What the task requires:
For the entries below, work out how many lines contain the string "This" and write only the number.

*** Task data ***

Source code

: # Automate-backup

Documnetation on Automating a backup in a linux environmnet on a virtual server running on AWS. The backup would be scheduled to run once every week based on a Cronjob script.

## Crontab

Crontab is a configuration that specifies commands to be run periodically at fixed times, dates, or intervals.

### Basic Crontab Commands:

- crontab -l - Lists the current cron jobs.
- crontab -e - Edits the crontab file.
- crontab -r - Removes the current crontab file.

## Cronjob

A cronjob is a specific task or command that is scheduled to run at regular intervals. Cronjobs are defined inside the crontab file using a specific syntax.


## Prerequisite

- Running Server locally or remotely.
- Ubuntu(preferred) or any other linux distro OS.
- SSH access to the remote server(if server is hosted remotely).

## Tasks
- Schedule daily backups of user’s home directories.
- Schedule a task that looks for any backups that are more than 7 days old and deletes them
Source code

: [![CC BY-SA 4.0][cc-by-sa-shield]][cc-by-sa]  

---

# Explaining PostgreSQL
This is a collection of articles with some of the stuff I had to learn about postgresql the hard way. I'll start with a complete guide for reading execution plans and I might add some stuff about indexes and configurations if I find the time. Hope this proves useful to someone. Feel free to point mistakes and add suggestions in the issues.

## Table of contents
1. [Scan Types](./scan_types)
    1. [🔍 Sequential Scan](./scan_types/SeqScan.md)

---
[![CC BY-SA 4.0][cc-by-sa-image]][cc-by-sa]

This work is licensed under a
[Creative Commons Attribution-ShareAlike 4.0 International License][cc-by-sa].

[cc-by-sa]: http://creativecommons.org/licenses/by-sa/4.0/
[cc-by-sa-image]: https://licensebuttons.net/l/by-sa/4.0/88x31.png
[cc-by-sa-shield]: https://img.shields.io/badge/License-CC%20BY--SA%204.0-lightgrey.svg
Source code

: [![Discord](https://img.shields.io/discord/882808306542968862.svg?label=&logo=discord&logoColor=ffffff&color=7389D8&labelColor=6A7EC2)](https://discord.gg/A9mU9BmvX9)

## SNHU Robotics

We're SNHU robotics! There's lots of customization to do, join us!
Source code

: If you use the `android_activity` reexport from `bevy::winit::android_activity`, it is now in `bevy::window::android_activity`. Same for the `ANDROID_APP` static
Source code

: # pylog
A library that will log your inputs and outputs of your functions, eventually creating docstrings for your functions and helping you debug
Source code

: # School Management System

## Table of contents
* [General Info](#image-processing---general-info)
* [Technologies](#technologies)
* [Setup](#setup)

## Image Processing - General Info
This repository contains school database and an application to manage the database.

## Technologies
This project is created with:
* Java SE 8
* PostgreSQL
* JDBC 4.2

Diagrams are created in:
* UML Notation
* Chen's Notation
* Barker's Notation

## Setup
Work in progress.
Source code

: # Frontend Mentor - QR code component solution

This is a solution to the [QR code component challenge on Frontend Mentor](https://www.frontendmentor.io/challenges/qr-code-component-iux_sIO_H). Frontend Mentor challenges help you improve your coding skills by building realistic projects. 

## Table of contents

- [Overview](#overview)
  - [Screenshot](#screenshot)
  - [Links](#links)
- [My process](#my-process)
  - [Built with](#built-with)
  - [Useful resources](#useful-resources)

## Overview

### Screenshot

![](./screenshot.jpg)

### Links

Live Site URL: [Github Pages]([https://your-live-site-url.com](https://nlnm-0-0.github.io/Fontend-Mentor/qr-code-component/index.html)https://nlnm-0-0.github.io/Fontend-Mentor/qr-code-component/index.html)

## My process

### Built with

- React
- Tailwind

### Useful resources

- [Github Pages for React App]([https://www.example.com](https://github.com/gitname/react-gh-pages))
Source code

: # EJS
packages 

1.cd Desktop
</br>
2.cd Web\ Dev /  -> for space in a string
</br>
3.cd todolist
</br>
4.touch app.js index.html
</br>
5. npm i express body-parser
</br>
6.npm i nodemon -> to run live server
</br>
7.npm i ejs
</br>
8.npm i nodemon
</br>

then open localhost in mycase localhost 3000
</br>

*** End of Task data ***
*** Task data ***

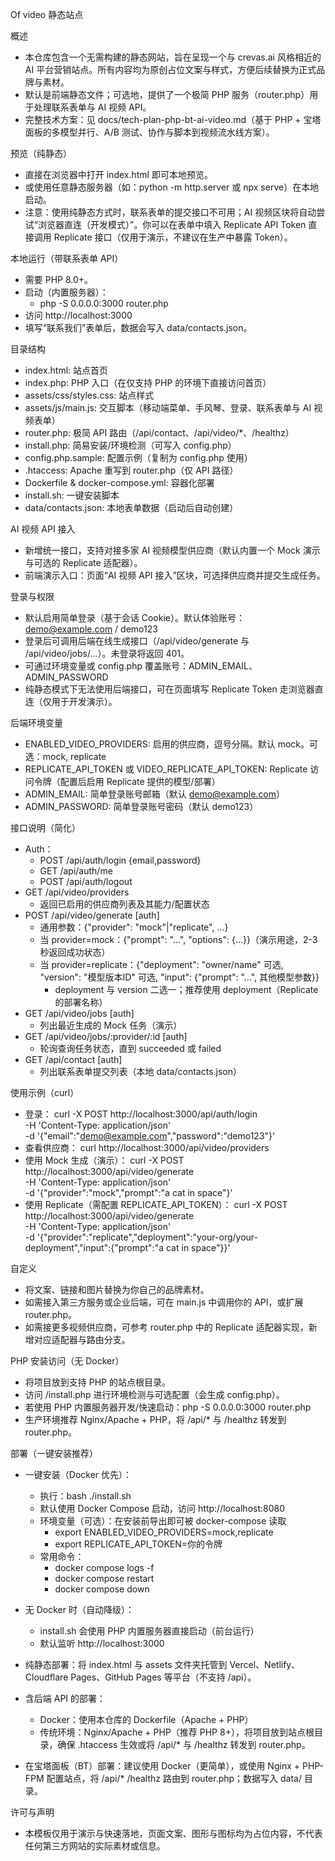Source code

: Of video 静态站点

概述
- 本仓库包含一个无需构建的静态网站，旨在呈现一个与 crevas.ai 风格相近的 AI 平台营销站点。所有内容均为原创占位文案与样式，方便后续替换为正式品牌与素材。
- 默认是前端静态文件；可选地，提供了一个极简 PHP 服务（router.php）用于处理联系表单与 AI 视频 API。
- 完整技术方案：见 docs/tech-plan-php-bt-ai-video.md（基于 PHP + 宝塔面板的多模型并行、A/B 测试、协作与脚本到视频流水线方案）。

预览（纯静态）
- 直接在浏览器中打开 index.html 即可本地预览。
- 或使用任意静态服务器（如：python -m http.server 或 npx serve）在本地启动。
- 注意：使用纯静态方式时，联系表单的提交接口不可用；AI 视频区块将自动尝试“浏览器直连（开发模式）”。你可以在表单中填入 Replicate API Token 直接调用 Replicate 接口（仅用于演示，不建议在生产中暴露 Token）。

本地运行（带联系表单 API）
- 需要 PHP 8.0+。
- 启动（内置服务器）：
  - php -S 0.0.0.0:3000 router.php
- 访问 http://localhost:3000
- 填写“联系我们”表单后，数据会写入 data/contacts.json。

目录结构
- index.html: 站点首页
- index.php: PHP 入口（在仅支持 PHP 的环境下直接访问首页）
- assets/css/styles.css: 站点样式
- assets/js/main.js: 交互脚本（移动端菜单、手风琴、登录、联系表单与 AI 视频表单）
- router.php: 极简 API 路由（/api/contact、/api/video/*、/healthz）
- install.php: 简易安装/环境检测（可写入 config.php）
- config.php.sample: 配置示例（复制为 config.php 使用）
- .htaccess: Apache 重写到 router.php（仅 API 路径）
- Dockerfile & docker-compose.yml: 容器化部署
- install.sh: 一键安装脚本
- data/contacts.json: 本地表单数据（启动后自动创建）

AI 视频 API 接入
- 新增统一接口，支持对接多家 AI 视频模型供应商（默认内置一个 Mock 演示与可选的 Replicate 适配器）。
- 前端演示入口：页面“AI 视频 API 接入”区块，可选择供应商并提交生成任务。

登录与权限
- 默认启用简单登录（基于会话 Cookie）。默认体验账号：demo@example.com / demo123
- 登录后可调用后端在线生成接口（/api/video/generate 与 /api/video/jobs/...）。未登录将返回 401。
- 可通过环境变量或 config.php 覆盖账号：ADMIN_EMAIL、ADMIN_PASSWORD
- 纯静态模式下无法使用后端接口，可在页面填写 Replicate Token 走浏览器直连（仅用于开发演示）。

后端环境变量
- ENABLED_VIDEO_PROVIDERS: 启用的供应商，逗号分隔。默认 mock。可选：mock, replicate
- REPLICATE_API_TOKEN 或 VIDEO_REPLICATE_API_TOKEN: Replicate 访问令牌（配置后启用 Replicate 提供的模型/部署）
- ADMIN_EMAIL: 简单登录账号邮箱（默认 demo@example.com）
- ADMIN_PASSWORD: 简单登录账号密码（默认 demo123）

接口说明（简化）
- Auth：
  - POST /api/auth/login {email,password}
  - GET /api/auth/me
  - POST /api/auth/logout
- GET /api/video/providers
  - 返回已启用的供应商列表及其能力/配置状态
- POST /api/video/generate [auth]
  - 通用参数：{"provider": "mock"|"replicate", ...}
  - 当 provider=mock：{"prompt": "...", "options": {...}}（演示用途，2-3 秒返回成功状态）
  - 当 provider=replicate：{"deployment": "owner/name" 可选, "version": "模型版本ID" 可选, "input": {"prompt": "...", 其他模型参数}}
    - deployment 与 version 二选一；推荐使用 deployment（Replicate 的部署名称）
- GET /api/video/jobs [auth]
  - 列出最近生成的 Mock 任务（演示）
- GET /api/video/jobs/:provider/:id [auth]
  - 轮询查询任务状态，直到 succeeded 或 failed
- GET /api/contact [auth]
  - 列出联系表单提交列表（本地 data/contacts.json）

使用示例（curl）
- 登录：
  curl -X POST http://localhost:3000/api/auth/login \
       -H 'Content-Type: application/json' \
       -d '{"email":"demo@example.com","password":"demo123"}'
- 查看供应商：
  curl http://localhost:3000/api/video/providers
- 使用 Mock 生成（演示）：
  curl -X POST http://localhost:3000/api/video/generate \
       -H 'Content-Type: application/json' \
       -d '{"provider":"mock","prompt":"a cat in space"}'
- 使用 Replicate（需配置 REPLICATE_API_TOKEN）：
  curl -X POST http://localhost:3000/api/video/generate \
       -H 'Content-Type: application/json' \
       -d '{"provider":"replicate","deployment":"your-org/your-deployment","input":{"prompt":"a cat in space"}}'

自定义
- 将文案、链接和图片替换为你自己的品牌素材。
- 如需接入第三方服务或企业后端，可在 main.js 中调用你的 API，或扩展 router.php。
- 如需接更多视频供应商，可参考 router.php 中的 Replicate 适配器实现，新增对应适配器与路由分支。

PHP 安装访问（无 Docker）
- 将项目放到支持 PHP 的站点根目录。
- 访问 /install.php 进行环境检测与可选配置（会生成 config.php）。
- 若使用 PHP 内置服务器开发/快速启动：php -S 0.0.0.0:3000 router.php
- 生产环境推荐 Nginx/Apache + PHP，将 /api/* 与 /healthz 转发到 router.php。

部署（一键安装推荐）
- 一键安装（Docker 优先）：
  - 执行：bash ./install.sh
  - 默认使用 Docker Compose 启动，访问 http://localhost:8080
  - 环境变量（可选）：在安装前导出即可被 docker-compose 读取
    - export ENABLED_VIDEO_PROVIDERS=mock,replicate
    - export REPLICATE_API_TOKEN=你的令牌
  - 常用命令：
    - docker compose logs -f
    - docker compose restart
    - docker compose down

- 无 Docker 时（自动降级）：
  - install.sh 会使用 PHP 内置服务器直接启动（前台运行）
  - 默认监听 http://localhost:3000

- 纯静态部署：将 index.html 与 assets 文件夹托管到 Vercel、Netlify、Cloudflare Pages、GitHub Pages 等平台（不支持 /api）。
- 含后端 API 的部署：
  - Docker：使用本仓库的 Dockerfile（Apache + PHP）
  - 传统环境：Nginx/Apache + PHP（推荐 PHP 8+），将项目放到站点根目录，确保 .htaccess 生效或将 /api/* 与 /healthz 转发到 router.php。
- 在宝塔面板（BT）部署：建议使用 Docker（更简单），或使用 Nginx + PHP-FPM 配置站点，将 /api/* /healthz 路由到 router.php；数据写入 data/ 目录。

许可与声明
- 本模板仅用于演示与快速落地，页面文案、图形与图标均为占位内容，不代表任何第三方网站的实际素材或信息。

*** End of Task data ***

Reply:
5